Drago and her team gathered 40 paintings by the woman, including several from the period before she developed symptoms, some from when her symptoms were beginning, and some from when the woman was "fully symptomatic."

The researchers then gave 18 men and women training on how to evaluate six different artistic qualities, and asked them to rate all the paintings based on these qualities.

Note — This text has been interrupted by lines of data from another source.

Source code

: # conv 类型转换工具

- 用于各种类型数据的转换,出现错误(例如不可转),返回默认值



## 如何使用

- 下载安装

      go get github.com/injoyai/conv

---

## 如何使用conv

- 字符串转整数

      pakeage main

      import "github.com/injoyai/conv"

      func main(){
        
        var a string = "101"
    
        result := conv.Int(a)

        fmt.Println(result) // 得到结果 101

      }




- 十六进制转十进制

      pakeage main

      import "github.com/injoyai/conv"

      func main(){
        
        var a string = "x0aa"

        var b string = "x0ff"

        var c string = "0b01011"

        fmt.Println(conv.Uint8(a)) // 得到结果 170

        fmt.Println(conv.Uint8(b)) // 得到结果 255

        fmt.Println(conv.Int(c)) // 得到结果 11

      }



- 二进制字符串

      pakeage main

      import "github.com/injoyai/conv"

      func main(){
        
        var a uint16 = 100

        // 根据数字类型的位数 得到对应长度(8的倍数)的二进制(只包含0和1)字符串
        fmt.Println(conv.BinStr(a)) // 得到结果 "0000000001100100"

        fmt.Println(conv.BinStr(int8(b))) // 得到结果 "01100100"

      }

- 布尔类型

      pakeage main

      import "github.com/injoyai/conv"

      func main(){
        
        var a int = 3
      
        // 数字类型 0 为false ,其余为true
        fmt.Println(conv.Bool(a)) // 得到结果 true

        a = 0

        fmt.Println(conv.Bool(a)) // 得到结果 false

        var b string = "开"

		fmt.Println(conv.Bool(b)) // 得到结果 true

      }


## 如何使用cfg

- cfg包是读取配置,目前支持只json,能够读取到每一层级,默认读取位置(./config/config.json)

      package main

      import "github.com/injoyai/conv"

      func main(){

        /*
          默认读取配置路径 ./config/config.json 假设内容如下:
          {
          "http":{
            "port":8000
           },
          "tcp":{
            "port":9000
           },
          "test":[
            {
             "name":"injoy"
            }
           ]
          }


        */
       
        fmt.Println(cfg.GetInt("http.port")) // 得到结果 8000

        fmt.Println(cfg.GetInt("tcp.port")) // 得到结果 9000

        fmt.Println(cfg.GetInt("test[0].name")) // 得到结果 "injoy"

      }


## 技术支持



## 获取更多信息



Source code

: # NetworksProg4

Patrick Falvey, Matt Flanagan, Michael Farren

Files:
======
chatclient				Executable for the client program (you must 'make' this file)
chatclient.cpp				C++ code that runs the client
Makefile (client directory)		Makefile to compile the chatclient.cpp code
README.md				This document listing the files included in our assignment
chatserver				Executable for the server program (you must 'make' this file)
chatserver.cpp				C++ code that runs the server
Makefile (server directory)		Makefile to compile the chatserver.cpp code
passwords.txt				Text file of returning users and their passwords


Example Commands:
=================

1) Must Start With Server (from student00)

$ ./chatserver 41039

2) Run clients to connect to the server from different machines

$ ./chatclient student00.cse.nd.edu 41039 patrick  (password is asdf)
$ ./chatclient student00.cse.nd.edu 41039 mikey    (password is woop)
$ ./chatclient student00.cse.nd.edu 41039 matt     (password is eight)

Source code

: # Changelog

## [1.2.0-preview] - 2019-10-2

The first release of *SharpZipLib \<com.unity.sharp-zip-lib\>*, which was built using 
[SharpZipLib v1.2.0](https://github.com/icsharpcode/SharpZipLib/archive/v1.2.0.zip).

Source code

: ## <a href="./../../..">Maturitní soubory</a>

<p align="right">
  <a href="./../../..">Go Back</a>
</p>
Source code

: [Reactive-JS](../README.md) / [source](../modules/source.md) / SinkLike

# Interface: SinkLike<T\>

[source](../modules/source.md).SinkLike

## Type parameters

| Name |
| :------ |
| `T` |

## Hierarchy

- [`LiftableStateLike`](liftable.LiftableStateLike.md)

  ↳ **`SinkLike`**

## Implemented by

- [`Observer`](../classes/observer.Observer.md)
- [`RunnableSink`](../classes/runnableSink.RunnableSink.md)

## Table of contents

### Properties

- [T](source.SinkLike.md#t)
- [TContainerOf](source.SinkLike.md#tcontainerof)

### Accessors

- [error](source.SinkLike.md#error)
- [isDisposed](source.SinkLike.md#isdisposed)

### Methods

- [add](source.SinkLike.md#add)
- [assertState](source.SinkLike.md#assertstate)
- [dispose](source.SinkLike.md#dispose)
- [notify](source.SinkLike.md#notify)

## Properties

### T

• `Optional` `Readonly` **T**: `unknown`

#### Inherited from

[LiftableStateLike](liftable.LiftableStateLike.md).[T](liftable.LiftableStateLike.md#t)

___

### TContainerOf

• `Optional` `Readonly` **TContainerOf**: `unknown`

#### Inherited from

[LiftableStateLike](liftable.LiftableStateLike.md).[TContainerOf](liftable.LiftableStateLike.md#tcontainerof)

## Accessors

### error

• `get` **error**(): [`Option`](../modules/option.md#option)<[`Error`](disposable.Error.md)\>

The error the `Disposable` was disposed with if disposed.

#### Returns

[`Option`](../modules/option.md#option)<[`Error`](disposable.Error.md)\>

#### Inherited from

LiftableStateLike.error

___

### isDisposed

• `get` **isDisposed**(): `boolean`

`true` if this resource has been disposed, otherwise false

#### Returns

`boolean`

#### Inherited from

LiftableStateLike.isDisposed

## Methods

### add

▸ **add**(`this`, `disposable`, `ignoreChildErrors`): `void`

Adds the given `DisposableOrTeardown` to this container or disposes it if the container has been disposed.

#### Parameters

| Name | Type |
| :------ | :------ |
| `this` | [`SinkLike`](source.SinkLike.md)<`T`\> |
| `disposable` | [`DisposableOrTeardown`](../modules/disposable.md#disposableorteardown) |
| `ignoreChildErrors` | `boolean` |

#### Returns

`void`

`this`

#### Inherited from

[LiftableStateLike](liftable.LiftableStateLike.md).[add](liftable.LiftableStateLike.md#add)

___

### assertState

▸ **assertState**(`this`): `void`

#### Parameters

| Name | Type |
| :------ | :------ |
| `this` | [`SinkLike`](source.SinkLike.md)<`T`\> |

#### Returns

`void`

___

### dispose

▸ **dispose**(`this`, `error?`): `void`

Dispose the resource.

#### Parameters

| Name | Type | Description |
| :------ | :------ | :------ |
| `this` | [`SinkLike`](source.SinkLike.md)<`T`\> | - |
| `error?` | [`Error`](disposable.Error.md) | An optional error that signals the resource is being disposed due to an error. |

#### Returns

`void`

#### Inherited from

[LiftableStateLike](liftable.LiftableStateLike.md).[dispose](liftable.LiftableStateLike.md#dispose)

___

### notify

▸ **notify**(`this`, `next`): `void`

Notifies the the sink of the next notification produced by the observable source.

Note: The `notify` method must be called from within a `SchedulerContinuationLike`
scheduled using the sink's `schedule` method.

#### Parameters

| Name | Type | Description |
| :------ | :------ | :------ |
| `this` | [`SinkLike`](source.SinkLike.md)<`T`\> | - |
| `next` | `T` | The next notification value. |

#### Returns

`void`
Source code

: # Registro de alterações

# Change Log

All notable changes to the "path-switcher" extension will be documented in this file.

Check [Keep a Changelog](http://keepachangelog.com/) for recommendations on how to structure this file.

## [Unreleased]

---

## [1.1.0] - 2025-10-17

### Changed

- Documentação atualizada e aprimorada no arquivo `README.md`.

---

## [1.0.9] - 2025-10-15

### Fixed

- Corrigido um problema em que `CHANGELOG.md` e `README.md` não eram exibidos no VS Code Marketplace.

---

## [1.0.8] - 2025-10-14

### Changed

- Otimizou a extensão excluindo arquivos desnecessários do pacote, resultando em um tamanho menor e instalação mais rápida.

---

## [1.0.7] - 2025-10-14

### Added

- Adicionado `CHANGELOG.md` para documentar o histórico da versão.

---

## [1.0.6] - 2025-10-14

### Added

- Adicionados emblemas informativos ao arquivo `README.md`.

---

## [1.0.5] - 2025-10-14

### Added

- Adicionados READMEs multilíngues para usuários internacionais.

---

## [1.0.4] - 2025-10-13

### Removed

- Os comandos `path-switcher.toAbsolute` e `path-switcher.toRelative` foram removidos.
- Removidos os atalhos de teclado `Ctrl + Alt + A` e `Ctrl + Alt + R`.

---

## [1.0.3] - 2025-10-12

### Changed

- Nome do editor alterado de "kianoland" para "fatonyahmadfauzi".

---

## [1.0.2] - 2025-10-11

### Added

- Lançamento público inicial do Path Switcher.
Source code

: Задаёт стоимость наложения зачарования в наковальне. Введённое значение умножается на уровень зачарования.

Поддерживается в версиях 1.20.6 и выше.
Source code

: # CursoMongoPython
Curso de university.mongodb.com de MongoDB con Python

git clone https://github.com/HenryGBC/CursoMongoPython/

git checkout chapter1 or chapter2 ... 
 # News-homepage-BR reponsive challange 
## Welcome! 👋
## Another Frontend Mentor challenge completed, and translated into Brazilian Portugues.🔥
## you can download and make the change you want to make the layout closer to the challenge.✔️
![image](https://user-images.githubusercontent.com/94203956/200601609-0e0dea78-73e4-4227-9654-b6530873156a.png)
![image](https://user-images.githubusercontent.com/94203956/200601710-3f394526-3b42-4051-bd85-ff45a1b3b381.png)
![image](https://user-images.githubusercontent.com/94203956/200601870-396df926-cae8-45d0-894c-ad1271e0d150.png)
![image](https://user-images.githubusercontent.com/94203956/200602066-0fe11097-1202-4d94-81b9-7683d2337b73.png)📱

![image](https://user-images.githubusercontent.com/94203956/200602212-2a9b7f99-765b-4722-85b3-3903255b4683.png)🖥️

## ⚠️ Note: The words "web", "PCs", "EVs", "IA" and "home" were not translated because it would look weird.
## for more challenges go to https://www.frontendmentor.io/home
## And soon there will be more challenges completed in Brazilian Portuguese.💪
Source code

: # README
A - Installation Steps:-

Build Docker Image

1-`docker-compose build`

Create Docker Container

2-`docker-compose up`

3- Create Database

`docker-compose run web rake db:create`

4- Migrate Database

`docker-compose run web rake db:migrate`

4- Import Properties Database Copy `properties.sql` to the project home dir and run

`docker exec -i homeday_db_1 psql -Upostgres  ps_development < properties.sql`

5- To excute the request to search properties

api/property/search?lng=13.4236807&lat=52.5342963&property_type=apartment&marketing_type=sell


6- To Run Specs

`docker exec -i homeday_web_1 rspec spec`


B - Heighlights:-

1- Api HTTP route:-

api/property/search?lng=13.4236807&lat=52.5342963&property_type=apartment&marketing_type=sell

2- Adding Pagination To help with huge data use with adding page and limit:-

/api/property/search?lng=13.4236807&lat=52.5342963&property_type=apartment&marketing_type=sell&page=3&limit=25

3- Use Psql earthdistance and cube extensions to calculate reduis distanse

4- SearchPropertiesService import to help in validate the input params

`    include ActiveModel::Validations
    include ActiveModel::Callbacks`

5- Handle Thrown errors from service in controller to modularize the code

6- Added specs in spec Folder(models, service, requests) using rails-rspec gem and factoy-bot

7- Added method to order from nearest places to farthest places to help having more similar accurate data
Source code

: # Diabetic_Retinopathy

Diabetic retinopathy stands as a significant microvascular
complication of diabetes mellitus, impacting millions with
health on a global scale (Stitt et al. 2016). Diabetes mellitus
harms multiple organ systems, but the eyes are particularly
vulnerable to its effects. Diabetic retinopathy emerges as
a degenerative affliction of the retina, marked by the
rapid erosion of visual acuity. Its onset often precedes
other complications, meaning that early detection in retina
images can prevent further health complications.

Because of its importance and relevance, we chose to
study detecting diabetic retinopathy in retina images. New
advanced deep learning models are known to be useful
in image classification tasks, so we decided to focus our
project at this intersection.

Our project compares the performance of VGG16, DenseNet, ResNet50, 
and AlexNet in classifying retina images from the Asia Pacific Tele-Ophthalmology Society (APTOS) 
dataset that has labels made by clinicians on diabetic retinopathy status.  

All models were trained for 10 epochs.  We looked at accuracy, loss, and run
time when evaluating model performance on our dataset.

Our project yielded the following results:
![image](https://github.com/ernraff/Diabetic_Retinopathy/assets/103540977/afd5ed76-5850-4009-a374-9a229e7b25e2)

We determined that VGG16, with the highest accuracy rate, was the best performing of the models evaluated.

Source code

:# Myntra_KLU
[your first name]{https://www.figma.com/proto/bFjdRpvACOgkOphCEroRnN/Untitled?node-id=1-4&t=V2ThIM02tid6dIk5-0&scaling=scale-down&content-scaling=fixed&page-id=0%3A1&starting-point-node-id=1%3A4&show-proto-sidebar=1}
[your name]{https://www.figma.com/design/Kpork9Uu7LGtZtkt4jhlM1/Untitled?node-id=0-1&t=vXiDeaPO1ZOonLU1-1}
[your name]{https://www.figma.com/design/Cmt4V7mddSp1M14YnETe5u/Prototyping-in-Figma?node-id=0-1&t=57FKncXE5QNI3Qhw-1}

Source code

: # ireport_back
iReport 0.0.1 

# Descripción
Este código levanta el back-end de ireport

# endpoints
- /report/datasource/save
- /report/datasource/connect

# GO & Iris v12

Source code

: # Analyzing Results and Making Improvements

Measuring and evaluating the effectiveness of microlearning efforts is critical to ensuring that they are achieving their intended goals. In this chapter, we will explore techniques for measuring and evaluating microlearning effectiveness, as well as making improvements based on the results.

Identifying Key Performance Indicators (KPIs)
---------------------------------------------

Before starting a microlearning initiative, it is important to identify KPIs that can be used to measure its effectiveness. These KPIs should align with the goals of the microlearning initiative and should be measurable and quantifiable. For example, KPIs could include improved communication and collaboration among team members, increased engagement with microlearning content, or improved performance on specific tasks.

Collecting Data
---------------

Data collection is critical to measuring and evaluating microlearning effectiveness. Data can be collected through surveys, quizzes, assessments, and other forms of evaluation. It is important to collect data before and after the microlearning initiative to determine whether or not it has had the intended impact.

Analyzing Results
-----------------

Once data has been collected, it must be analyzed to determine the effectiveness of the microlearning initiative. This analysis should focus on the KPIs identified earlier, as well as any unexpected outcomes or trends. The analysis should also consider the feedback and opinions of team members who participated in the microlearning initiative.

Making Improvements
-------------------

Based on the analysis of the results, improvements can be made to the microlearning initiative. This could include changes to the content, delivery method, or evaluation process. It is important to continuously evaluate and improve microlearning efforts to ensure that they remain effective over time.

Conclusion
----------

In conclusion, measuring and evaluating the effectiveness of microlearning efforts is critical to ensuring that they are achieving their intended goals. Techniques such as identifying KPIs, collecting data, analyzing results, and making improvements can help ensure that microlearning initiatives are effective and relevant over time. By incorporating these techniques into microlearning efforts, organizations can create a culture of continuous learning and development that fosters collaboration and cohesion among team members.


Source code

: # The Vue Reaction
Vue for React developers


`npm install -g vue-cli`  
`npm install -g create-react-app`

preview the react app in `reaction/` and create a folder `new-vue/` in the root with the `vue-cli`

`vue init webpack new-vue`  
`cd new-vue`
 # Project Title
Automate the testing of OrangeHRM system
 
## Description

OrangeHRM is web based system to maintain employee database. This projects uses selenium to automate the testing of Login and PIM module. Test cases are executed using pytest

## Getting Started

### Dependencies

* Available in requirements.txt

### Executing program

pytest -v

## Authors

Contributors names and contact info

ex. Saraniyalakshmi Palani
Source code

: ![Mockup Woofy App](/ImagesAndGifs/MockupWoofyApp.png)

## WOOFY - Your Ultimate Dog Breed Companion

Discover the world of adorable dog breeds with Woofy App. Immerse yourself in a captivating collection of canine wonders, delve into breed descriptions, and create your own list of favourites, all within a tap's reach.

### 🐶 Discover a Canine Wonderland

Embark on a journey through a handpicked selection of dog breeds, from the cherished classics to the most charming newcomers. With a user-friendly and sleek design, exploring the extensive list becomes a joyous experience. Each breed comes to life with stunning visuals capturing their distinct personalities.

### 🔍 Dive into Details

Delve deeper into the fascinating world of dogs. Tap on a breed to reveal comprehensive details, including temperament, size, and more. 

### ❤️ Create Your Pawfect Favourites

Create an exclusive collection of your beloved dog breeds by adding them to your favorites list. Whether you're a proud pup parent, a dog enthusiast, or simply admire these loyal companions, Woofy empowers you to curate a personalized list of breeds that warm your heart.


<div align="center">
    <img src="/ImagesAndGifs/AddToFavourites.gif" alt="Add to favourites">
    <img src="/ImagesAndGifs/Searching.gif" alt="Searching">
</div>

Ratings for the paintings' artistic skill rose as the woman's disease progressed, but ratings on the paintings' "evocative impact" and "closure" fell. Evocative impact is the ability of a work of art to elicit an emotional reaction, while closure is the sense that a painting is finished and complete.

Drago and her team note that FTLD leaves the parts of the brain at work in drawing, painting and other skills relatively intact. The part of the brain the disease does affect may typically inhibit this region of the brain, so when it is damaged artistic talents have freer rein, they suggest.

The researchers also point out that FTLD patients may have damage to the limbic system, a network within the brain essential for mediating emotions. This damage could in turn impair an artist's ability to paint emotionally affecting paintings, or to portray emotion visually.

Drago said she and her team are continuing to study creativity and the brain, and are currently looking at how normal aging may change creativity.